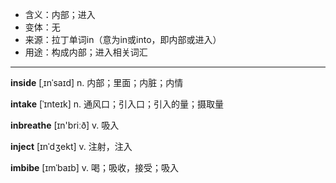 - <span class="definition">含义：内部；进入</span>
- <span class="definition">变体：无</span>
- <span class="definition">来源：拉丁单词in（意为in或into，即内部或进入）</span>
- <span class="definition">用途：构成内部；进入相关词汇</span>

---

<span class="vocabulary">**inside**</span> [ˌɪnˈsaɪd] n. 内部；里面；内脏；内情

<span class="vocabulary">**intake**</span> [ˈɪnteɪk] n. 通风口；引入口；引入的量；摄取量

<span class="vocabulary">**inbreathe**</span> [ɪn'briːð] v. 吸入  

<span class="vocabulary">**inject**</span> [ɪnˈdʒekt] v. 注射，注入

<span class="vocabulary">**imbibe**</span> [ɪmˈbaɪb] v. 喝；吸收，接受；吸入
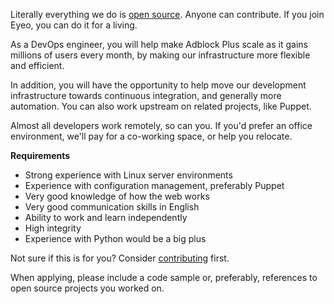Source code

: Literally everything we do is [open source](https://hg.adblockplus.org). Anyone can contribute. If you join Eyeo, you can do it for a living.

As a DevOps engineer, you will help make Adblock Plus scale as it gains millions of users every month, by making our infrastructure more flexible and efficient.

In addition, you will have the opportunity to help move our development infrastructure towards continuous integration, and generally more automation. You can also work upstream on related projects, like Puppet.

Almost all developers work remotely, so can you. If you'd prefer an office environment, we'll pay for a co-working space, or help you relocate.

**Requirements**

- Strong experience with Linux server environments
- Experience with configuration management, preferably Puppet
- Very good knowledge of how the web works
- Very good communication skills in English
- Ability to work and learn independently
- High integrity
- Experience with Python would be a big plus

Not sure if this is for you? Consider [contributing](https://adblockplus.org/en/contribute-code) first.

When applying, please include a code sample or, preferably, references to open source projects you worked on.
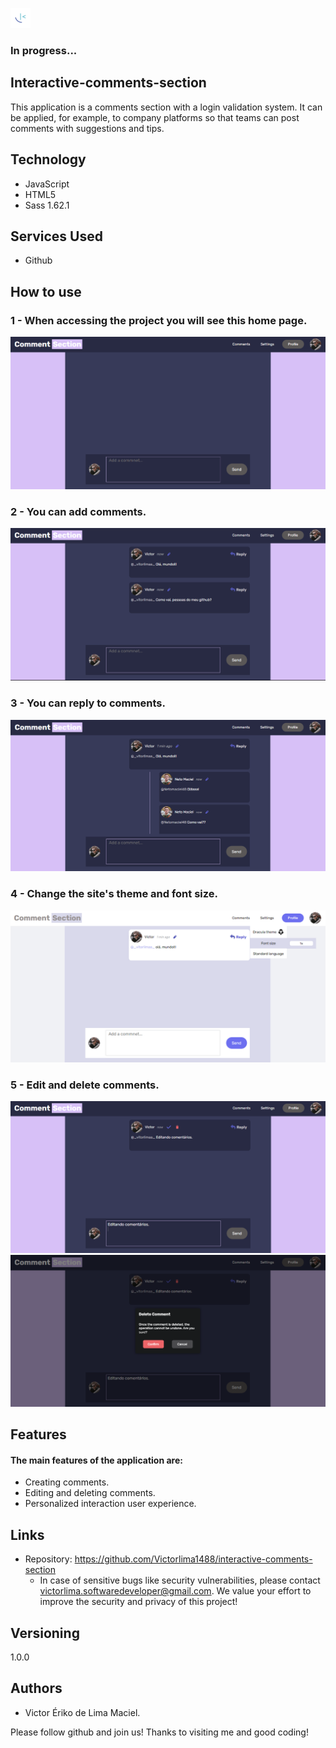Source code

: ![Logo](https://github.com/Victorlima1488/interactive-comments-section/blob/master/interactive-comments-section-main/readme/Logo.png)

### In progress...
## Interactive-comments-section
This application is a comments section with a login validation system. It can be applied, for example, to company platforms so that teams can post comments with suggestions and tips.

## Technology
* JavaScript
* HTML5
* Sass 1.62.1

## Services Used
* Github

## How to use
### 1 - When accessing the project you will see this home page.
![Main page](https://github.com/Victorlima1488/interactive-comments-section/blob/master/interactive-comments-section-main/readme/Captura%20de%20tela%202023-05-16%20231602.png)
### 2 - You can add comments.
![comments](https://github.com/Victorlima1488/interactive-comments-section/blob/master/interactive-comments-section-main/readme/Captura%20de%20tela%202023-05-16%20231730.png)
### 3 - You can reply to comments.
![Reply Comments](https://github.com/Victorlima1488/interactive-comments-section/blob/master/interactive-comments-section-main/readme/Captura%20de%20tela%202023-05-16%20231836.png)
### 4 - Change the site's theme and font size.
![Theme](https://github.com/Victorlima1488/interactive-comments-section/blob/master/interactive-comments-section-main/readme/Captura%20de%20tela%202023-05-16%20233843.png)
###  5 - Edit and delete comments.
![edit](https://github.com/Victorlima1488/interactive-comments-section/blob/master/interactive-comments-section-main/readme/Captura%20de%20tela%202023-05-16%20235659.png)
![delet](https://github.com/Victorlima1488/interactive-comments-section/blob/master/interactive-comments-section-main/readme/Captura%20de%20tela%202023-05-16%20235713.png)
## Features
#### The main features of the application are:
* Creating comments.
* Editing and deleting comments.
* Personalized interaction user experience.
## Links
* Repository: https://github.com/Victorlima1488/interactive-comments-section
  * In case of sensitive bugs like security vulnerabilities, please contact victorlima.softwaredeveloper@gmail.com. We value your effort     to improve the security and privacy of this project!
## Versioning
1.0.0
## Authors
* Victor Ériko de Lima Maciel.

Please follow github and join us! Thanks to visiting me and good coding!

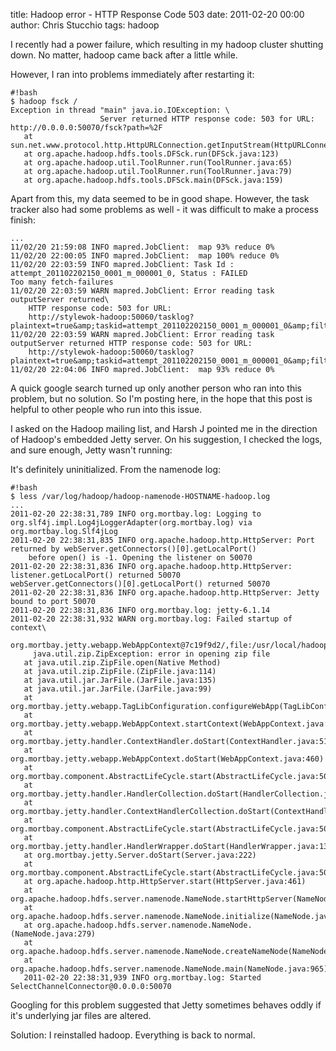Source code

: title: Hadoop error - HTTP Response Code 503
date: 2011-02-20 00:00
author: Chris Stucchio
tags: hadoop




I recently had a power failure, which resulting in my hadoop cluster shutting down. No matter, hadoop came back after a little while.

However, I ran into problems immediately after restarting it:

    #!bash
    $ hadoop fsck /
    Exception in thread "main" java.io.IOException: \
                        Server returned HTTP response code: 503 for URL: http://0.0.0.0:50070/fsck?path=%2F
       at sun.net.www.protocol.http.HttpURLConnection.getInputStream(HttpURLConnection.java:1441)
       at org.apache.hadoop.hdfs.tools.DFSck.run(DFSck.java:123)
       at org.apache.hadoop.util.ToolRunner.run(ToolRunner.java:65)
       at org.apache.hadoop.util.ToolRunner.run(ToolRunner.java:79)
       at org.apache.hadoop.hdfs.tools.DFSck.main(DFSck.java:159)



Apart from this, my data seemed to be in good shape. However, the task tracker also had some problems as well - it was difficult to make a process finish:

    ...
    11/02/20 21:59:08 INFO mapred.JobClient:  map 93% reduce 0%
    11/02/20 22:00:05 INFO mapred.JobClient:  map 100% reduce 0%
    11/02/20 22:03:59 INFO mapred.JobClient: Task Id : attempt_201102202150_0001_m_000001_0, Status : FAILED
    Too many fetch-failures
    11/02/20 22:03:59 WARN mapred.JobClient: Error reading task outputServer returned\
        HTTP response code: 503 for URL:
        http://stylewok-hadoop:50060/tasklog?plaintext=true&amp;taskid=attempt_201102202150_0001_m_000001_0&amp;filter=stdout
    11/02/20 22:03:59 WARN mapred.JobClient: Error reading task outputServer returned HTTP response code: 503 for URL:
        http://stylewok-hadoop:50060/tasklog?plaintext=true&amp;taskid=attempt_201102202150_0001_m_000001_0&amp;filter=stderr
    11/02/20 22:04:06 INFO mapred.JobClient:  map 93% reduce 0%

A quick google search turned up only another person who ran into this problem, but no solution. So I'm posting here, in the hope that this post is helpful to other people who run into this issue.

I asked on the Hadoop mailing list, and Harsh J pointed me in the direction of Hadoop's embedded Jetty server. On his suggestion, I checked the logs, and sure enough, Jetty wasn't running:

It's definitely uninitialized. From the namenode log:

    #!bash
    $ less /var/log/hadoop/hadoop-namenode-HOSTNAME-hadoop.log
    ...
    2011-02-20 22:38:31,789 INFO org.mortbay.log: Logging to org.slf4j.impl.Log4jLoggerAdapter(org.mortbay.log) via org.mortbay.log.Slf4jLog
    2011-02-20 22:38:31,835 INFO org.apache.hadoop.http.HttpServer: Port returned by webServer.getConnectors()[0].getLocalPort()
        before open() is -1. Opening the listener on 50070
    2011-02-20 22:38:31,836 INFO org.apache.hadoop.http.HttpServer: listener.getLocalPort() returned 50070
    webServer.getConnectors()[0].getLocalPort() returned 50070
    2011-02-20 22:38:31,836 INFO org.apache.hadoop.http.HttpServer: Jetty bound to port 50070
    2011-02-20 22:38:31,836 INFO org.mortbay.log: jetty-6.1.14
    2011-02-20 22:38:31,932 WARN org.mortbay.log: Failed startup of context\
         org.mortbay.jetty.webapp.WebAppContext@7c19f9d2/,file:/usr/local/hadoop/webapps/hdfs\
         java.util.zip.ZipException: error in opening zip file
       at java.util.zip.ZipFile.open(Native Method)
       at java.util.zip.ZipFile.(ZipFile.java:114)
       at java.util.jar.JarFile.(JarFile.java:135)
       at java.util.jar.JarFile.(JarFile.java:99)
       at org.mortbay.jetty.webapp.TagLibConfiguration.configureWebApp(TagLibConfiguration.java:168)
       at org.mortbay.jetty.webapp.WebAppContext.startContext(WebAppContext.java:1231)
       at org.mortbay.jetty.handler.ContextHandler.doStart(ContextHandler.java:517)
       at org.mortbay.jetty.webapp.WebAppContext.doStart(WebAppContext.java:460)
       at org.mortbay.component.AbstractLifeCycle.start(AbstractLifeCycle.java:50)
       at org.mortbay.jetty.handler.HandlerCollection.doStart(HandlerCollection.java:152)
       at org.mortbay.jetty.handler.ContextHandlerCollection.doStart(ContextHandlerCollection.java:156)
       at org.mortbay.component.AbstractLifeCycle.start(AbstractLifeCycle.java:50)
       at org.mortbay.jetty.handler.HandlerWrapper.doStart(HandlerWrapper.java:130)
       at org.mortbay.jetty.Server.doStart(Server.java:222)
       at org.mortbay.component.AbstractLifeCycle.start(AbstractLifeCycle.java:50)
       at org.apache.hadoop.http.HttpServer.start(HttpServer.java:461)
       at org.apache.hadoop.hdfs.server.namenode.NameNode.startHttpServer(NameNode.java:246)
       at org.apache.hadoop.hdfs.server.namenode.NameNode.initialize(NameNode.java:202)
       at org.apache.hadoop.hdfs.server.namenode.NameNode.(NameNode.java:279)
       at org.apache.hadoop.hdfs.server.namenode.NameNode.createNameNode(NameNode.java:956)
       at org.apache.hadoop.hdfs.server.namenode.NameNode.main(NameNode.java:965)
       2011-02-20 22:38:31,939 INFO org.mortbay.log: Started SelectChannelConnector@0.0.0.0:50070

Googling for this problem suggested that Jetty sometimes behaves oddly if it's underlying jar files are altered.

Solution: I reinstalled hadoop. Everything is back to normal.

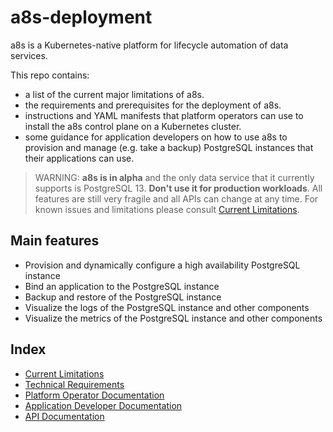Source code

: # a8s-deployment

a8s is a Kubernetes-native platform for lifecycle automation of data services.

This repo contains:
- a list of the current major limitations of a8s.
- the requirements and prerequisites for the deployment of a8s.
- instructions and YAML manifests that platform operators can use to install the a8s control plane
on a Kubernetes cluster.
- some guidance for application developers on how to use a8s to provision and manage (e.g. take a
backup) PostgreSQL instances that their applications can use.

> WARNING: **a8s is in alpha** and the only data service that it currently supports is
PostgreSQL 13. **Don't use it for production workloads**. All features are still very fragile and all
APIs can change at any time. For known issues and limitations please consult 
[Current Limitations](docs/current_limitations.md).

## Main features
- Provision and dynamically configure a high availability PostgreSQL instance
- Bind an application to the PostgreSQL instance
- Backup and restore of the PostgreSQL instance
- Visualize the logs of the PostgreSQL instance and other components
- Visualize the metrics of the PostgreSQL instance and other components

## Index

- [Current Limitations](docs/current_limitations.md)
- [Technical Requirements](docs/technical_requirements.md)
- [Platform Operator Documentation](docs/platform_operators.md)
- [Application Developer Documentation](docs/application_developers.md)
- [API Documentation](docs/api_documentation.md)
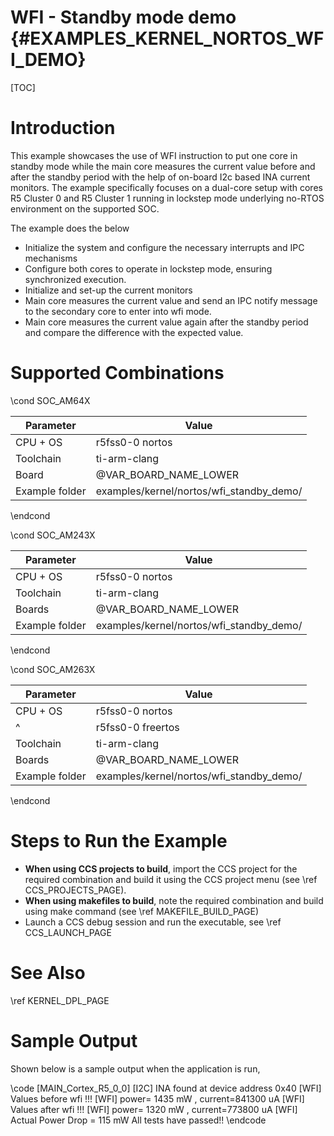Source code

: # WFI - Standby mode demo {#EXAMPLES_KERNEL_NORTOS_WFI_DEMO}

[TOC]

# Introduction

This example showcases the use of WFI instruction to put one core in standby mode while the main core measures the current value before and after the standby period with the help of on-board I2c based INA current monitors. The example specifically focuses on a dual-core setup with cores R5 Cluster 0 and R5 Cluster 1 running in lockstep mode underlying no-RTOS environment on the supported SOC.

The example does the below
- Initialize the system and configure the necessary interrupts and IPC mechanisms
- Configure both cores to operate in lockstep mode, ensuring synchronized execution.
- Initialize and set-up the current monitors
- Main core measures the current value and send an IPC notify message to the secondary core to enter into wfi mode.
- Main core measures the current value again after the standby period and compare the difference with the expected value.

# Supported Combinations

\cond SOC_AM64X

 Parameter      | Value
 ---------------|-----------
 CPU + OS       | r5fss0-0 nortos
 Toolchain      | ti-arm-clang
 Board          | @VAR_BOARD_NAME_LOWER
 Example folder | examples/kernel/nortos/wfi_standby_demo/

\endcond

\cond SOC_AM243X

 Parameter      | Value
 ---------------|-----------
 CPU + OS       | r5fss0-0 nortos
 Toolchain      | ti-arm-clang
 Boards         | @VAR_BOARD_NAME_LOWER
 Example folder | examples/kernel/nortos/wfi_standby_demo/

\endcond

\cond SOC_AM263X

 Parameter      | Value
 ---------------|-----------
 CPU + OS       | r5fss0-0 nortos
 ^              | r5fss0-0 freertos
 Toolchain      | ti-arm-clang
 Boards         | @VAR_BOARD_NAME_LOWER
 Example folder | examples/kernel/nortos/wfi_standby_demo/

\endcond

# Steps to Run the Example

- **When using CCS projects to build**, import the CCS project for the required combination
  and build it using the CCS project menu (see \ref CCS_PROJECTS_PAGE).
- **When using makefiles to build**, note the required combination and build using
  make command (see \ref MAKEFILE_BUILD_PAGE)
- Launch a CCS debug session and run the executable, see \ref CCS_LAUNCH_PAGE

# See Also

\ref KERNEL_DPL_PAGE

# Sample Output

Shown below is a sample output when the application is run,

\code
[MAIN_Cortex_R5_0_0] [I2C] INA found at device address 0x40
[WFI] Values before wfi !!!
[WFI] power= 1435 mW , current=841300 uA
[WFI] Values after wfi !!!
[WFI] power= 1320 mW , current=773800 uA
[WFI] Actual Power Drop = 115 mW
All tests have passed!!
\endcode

────

> _Required action_: Reproduce the records above from their first line to the line bearing "- Very good knowledge of how the web works", both ends included, leaving every picture out.

> _Answer box_:
 - <span class="definition">含义：内部；进入</span>
- <span class="definition">变体：无</span>
- <span class="definition">来源：拉丁单词in（意为in或into，即内部或进入）</span>
- <span class="definition">用途：构成内部；进入相关词汇</span>

---

<span class="vocabulary">**inside**</span> [ˌɪnˈsaɪd] n. 内部；里面；内脏；内情

<span class="vocabulary">**intake**</span> [ˈɪnteɪk] n. 通风口；引入口；引入的量；摄取量

<span class="vocabulary">**inbreathe**</span> [ɪn'briːð] v. 吸入  

<span class="vocabulary">**inject**</span> [ɪnˈdʒekt] v. 注射，注入

<span class="vocabulary">**imbibe**</span> [ɪmˈbaɪb] v. 喝；吸收，接受；吸入
Source code

: Literally everything we do is [open source](https://hg.adblockplus.org). Anyone can contribute. If you join Eyeo, you can do it for a living.

As a DevOps engineer, you will help make Adblock Plus scale as it gains millions of users every month, by making our infrastructure more flexible and efficient.

In addition, you will have the opportunity to help move our development infrastructure towards continuous integration, and generally more automation. You can also work upstream on related projects, like Puppet.

Almost all developers work remotely, so can you. If you'd prefer an office environment, we'll pay for a co-working space, or help you relocate.

**Requirements**

- Strong experience with Linux server environments
- Experience with configuration management, preferably Puppet
- Very good knowledge of how the web works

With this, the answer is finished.